This Day in FAA History: May 11th

Full FAA Chronology at this link.
19590511: The Vertol 107 helicopter, a twin-turbine-powered transport, was demonstrated in flight at Philadelphia International Airport.
19700511: Kenneth M. Smith became FAA’s Deputy Administrator, succeeding David D. Thomas (see July 1, 1965). He was nominated by the President on March 24, and confirmed by the Senate on April 30.
Born in Sacramento, Calif., Smith began his career in aviation in 1939 as an aircraft electrical installer with Consolidated Vultee Aircraft Corp. (later the General Dynamics Corp.) in San Diego. He was a Navy pilot during World War II, and attended St. Mary’s University and California Polytechnic University in 1943 and 1944 under a Navy training program. Smith returned to Consolidated Vultee at war’s end, became the firm’s representative in the nation’s capital in 1952, subsequently moved to other positions, and was named corporate vice president in 1960. Smith left General Dynamics in 1962 to become vice president/marketing for the Consolidated Electrodynamics Division of Bell and Howell. In 1964, he joined Rockwell Standard Corporation as vice president and assistant general manager of the Aero Commander Division, and was promoted to general manager in December. Smith became president of Management Enterprises, an aircraft industry consulting firm in Oklahoma City in 1966. In 1967, he assumed the presidency of Windecker Research in Midland, Tex., became vice chairman of the board in 1969, and held these positions when selected for FAA’s top post.
19700511: Smith served as FAA Deputy Administrator until July 15, 1972, when he left the agency to become Executive Vice President of E-Systems, Inc., an engineering research and development firm specializing in aerospace and electronic systems. (See August 9, 1974.)
19960511: A ValuJet DC-9 crashed into the Everglades shortly after takeoff from Miami, killing all 110 persons aboard.

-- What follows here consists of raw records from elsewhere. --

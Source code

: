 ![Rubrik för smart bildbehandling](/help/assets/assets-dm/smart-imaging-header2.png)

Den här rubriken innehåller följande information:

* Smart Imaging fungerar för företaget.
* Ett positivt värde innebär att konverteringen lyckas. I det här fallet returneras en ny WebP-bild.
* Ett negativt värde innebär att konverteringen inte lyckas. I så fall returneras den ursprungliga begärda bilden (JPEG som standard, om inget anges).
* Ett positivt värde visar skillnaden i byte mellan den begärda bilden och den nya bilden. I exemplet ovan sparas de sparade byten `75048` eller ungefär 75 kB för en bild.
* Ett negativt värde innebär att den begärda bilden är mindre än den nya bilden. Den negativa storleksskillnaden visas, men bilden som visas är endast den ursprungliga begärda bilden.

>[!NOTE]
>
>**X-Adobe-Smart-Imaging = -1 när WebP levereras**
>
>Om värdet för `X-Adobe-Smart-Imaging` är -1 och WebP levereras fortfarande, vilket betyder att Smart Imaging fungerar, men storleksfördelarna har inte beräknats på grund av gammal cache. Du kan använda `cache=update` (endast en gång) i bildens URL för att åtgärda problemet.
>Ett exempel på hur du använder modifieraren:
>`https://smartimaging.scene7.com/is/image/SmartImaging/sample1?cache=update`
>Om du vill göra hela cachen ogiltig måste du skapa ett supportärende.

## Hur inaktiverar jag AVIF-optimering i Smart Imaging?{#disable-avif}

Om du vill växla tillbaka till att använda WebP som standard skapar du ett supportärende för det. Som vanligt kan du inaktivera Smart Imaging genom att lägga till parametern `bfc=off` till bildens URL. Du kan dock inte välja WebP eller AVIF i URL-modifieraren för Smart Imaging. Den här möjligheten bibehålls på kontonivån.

The crew’s loss of control was due to an intense fire caused by activation of one or more oxygen generators carried in the forward cargo compartment. In a report released in August 1997, the National Transportation Safety Board found the accident’s probable cause to be: the failure of SabreTech, a Valujet contractor, to properly handle and identify the chemical oxygen generators before presenting them to the airline for carriage; Valujet’s failure to properly oversee its contract maintenance program; and FAA’s failure to require smoke detection and fire suppression systems in cargo compartments of the type (Class D) in which the fire had started.

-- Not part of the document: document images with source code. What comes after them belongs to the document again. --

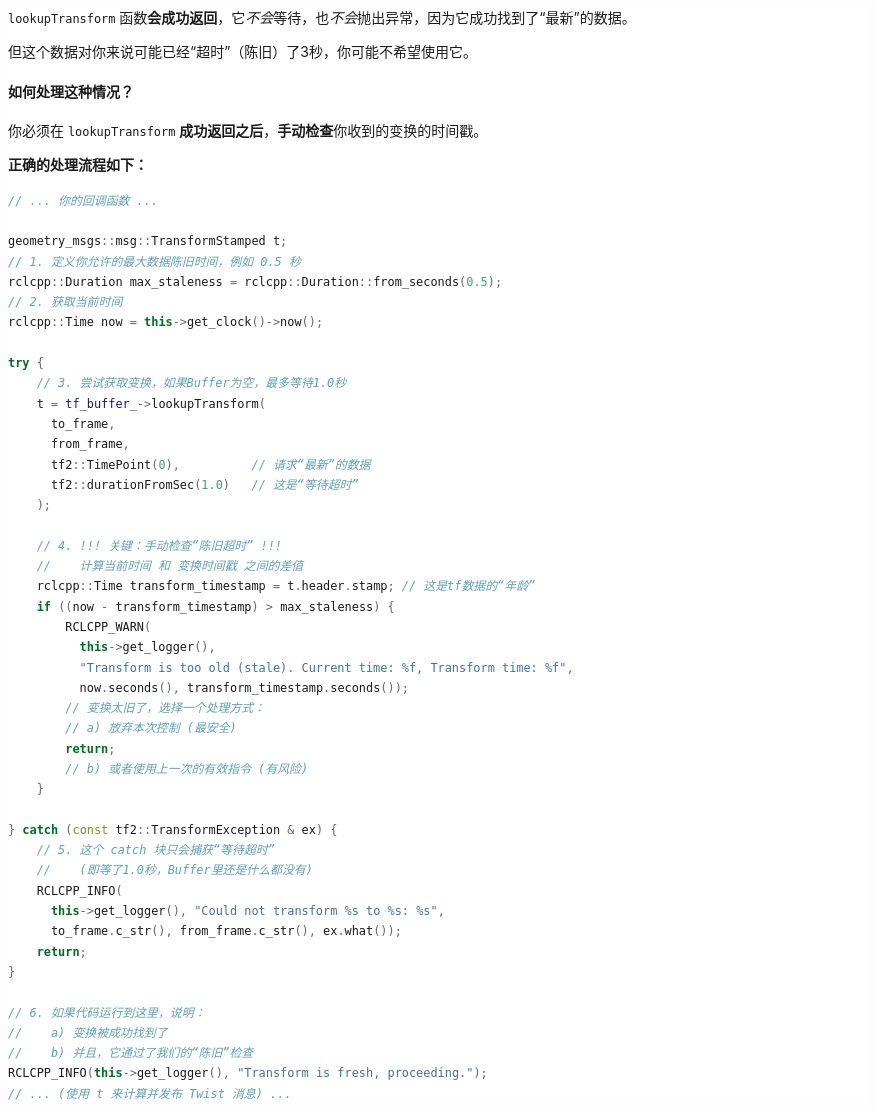 `lookupTransform` 函数**会成功返回**，它*不会*等待，也*不会*抛出异常，因为它成功找到了“最新”的数据。

但这个数据对你来说可能已经“超时”（陈旧）了3秒，你可能不希望使用它。

#### 如何处理这种情况？

你必须在 `lookupTransform` **成功返回之后**，**手动检查**你收到的变换的时间戳。

**正确的处理流程如下：**

```cpp
// ... 你的回调函数 ...

geometry_msgs::msg::TransformStamped t;
// 1. 定义你允许的最大数据陈旧时间，例如 0.5 秒
rclcpp::Duration max_staleness = rclcpp::Duration::from_seconds(0.5);
// 2. 获取当前时间
rclcpp::Time now = this->get_clock()->now();

try {
    // 3. 尝试获取变换，如果Buffer为空，最多等待1.0秒
    t = tf_buffer_->lookupTransform(
      to_frame,
      from_frame,
      tf2::TimePoint(0),          // 请求“最新”的数据
      tf2::durationFromSec(1.0)   // 这是“等待超时”
    );

    // 4. !!! 关键：手动检查“陈旧超时” !!!
    //    计算当前时间 和 变换时间戳 之间的差值
    rclcpp::Time transform_timestamp = t.header.stamp; // 这是tf数据的“年龄”
    if ((now - transform_timestamp) > max_staleness) {
        RCLCPP_WARN(
          this->get_logger(),
          "Transform is too old (stale). Current time: %f, Transform time: %f",
          now.seconds(), transform_timestamp.seconds());
        // 变换太旧了，选择一个处理方式：
        // a) 放弃本次控制 (最安全)
        return; 
        // b) 或者使用上一次的有效指令 (有风险)
    }

} catch (const tf2::TransformException & ex) {
    // 5. 这个 catch 块只会捕获“等待超时”
    //    (即等了1.0秒，Buffer里还是什么都没有)
    RCLCPP_INFO(
      this->get_logger(), "Could not transform %s to %s: %s",
      to_frame.c_str(), from_frame.c_str(), ex.what());
    return;
}

// 6. 如果代码运行到这里，说明：
//    a) 变换被成功找到了
//    b) 并且，它通过了我们的“陈旧”检查
RCLCPP_INFO(this->get_logger(), "Transform is fresh, proceeding.");
// ... (使用 t 来计算并发布 Twist 消息) ...
```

On the day after the crash, FAA announced an expansion of its ongoing review of Valujet (see February 20, 1996). On May 23, DOT’s Research and Special Projects Administration issued an immediate temporary ban on the the transportation of chemical oxygen generators as cargo on passenger airlines. (See June 17 and December 30, 1996.)
20180511: The DC Circuit Court of Appeals upheld a lower-court ruling in favor of the Transportation Department’s decision to approve flights into the U.S. by Norwegian Air International. Brought by four unions representing 135,000 aviation workers, the appellate case centered on language in so-called Open Skies agreements the U.S. negotiated with other countries. (See December 2, 2016.)
20180511: The United States and the United Arab Emirates resolved a years-old disagreement over alleged Emirati government subsidies to its airlines and accusations of unfair competition in the U.S. Under the deal, Dubai-based Emirates and Abu Dhabi-based Etihad Airways agreed to voluntarily publish annual financial statements consistent with international accounting standards. The major U.S. carriers – Delta Air Lines, American Airlines, and United Airlines – had long alleged those financials reports obscured billions in hidden subsidies by the government. The more sensitive issue related to flights operated by Emirates that departed from the UAE, made stops in a second nation, and then continued on to the United States was not included in the deal. Emirates operated two such routes, known in the industry as “Fifth Freedom” flights, with one going from Dubai to Athens to Newark and the other going from Dubai to Milan to New York. The U.S. airlines had sought a binding commitment from the Gulf airlines that they would not start additional Fifth Freedom flights. Instead, they got a letter in which the Emiratis stated they currently had no plans to add more such flights. (See December 9, 2015.)